This is a shot across the bow of our Republic by Cass Sunstein, Obama’s “Regulatory Czar,” an uber-radical Progressive who is at the moment the most dangerous man in America. Sunstein is so dangerous because he can effectuate the Progressive agenda of controlling everything in America, from the food we eat to the houses we live in, to the clothing we wear, to the cars we (do not) drive through “nudges” applied by “interpreting” existing federal regulations.

He’s able to do this because for nearly a hundred years, Congress has been giving government bureaucrats and agencies broad powers to exercise executive authority on the excuse that they will use them wisely and not abuse their authority and are under the overall supervision of Congress.

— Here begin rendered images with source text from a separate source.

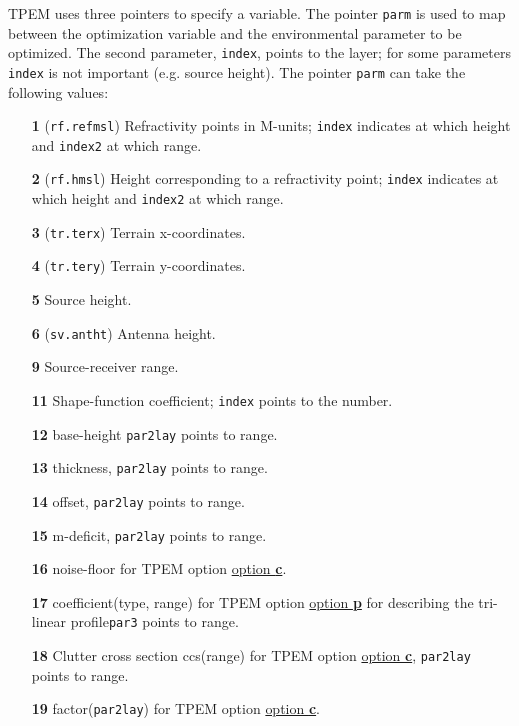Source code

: \documentclass{saclantc}
\begin{document}
{\sf TPEM} uses three pointers to specify a variable.
The pointer {\tt parm} is used to map between the optimization variable and the
environmental parameter to be optimized. The second parameter, {\tt index}, points to the
layer; for some parameters {\tt index} is not important (e.g. source height).  
The pointer {\tt parm} can take the following values:


  \begin{itemize}
    \item[\bf 1] 
 ({\tt rf.refmsl})    Refractivity points in M-units;
                 {\tt index} indicates at which height and {\tt index2} at which range.
\vspace{-0.3cm}
    \item[\bf 2]  ({\tt rf.hmsl})  Height corresponding to a refractivity point;
                 {\tt index} indicates at which height and {\tt index2} at which range.
\vspace{-0.3cm}
    \item[\bf 3]  ({\tt tr.terx})  Terrain x-coordinates.
\vspace{-0.3cm}
    \item[\bf 4]  ({\tt tr.tery})  Terrain y-coordinates.
\vspace{-0.3cm}
    \item[\bf 5]  Source height.
\vspace{-0.3cm}
    \item[\bf 6]  ({\tt sv.antht})   Antenna height.
\vspace{-0.3cm}
    \item[\bf 9]  Source-receiver range.
\vspace{-0.3cm}
    \item[\bf 11] Shape-function coefficient; {\tt index} points to the number.
\vspace{-0.3cm}
    \item[\bf 12] base-height {\tt par2lay} points to range.
\vspace{-0.3cm}
    \item[\bf 13]  thickness,  {\tt par2lay} points to range.
\vspace{-0.3cm}
    \item[\bf 14]  offset,     {\tt par2lay} points to range.
\vspace{-0.3cm}
    \item[\bf 15]  m-deficit,  {\tt par2lay} points to range.
\vspace{-0.3cm}
    \item[\bf 16]  noise-floor  for TPEM option \underline{option {\bf c}}.
\vspace{-0.3cm}
    \item[\bf 17] coefficient(type, range)  for TPEM option
    \underline{option {\bf p}} for describing the tri-linear profile{\tt par3} points to range.
\vspace{-0.3cm}
    \item[\bf 18] Clutter cross section ccs(range) for TPEM option \underline{option {\bf c}},  {\tt par2lay} points to range.
\vspace{-0.3cm}
    \item[\bf 19] factor({\tt par2lay}) for TPEM option \underline{option {\bf c}}.
\end{itemize}
\end{document}
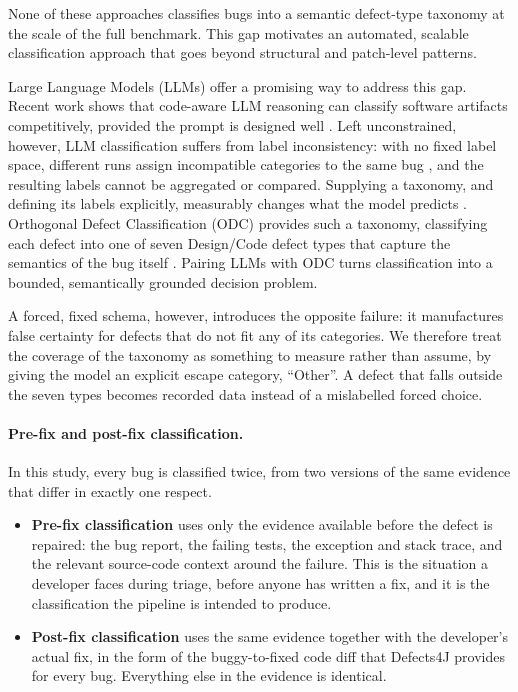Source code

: \documentclass{iutbscthesis}
\begin{document}
None of these approaches classifies bugs into a semantic defect-type taxonomy at the scale of the full benchmark. This gap motivates an automated, scalable classification approach that goes beyond structural and patch-level patterns.

Large Language Models (LLMs) offer a promising way to address this gap. Recent work shows that code-aware LLM reasoning can classify software artifacts competitively, provided the prompt is designed well \cite{colavito2024llm, koyuncu2025exploring, nong2024cot}. Left unconstrained, however, LLM classification suffers from label inconsistency: with no fixed label space, different runs assign incompatible categories to the same bug \cite{koyuncu2025exploring}, and the resulting labels cannot be aggregated or compared. Supplying a taxonomy, and defining its labels explicitly, measurably changes what the model predicts \cite{li2024knowbug}. Orthogonal Defect Classification (ODC) provides such a taxonomy, classifying each defect into one of seven Design/Code defect types that capture the semantics of the bug itself \cite{chillarege1992odc, ibm2013odc}. Pairing LLMs with ODC turns classification into a bounded, semantically grounded decision problem.

A forced, fixed schema, however, introduces the opposite failure: it manufactures false certainty for defects that do not fit any of its categories. We therefore treat the coverage of the taxonomy as something to measure rather than assume, by giving the model an explicit escape category, ``Other''. A defect that falls outside the seven types becomes recorded data instead of a mislabelled forced choice.

\paragraph{Pre-fix and post-fix classification.}
\label{sec:prefix_postfix}
In this study, every bug is classified twice, from two versions of the same evidence that differ in exactly one respect.

\begin{itemize}
    \item \textbf{Pre-fix classification} uses only the evidence available before the defect is repaired: the bug report, the failing tests, the exception and stack trace, and the relevant source-code context around the failure. This is the situation a developer faces during triage, before anyone has written a fix, and it is the classification the pipeline is intended to produce.
    \item \textbf{Post-fix classification} uses the same evidence together with the developer's actual fix, in the form of the buggy-to-fixed code diff that Defects4J provides for every bug. Everything else in the evidence is identical.
\end{itemize}
\end{document}

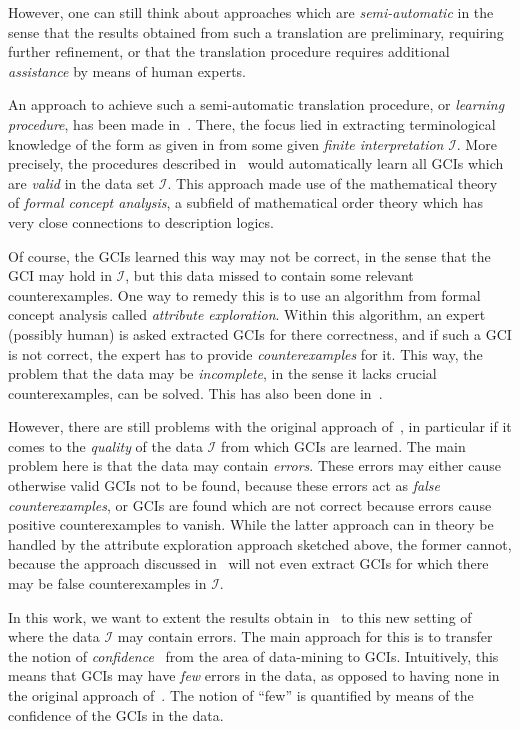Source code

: However, one can still think about approaches which are \emph{semi-automatic} in the sense
that the results obtained from such a translation are preliminary, requiring further
refinement, or that the translation procedure requires additional \emph{assistance} by
means of human experts.

An approach to achieve such a semi-automatic translation procedure, or \emph{learning
  procedure}, has been made in~\cite{Diss-Felix}.  There, the focus lied in extracting
terminological knowledge of the form as given in  from some given \emph{finite
  interpretation} $\mathcal{I}$.  More precisely, the procedures described
in~\cite{Diss-Felix} would automatically learn all GCIs which are \emph{valid} in the data
set $\mathcal{I}$.  This approach made use of the mathematical theory of \emph{formal
  concept analysis}, a subfield of mathematical order theory which has very close
connections to description logics.

Of course, the GCIs learned this way may not be correct, in the sense that the GCI may
hold in $\mathcal{I}$, but this data missed to contain some relevant counterexamples.  One
way to remedy this is to use an algorithm from formal concept analysis called
\emph{attribute exploration}.  Within this algorithm, an expert (possibly human) is asked
extracted GCIs for there correctness, and if such a GCI is not correct, the expert has to
provide \emph{counterexamples} for it.  This way, the problem that the data may be
\emph{incomplete}, in the sense it lacks crucial counterexamples, can be solved.  This has
also been done in~\cite{Diss-Felix}.

However, there are still problems with the original approach of~\cite{Diss-Felix}, in
particular if it comes to the \emph{quality} of the data $\mathcal{I}$ from which GCIs are
learned.  The main problem here is that the data may contain \emph{errors}.  These errors
may either cause otherwise valid GCIs not to be found, because these errors act as
\emph{false counterexamples}, or GCIs are found which are not correct because errors cause
positive counterexamples to vanish.  While the latter approach can in theory be handled by
the attribute exploration approach sketched above, the former cannot, because the approach
discussed in~\cite{Diss-Felix} will not even extract GCIs for which there may be false
counterexamples in $\mathcal{I}$.

In this work, we want to extent the results obtain in~\cite{Diss-Felix} to this new
setting of where the data $\mathcal{I}$ may contain errors.  The main approach for this is
to transfer the notion of \emph{confidence}~\cite{arules:agrawal:association-rules} from
the area of data-mining to GCIs.  Intuitively, this means that GCIs may have \emph{few}
errors in the data, as opposed to having none in the original approach
of~\cite{Diss-Felix}.  The notion of ``few'' is quantified by means of the confidence of
the GCIs in the data.

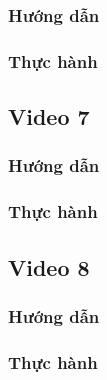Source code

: \documentclass{article}
\begin{document}
\subsubsection{Hướng dẫn}

\subsubsection{Thực hành}




\subsection{Video 7}
\subsubsection{Hướng dẫn}

\subsubsection{Thực hành}




\subsection{Video 8}
\subsubsection{Hướng dẫn}

\subsubsection{Thực hành}








\end{document}

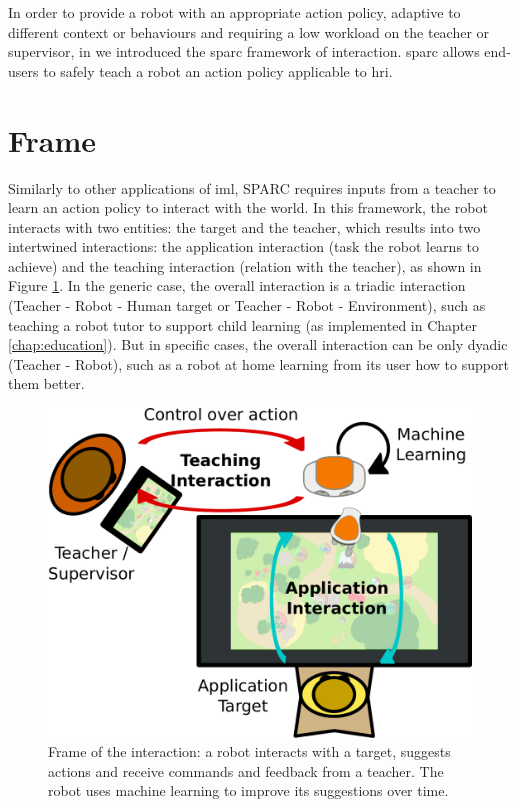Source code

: In order to provide a robot with an appropriate action policy, adaptive to different context or behaviours and requiring a low workload on the teacher or supervisor, in \cite{senft2015sparc} we introduced the \gls{sparc} framework of interaction. \gls{sparc} allows end-users to safely teach a robot an action policy applicable to \gls{hri}.
\section{Frame}

Similarly to other applications of \gls{iml}, SPARC requires inputs from a teacher to learn an action policy to interact with the world. In this framework, the robot interacts with two entities: the target and the teacher, which results into two intertwined interactions: the application interaction (task the robot learns to achieve) and the teaching interaction (relation with the teacher), as shown in Figure \ref{fig:frame}. In the generic case, the overall interaction is a triadic interaction (Teacher - Robot - Human target or Teacher - Robot - Environment), such as teaching a robot tutor to support child learning (as implemented in Chapter \ref{chap:education}). But in specific cases, the overall interaction can be only dyadic (Teacher - Robot), such as a robot at home learning from its user how to support them better.

\begin{figure}[ht]
	\includegraphics[width=.8\linewidth]{setup.pdf}
	\centering
	\caption{Frame of the interaction: a robot interacts with a target, suggests actions and receive commands and feedback from a teacher. The robot uses machine learning to improve its suggestions over time.}
	\label{fig:frame}
\end{figure}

But with Sunstein in charge, and Obama in office, Progressives and outright Communists infesting our government agencies and even the White House, and a Congress under the Svengaliesque influence of Progressivism, Sunstein, at Obama’s command, and can cause massive damage to our rights and our economy without any real threat of interference from Congress.

All this happened because we, the People, lost our focus on the Founders and our own fundamental liberties. We have surrendered our essential liberties for the mere promise of safety, a promise that was a lie to begin with and could never be fulfilled anyway.

Our only hope is to learn to recognize the danger that we face, which is the first step in retaking the Constitution and the Republic from those in power who seek to destroy it.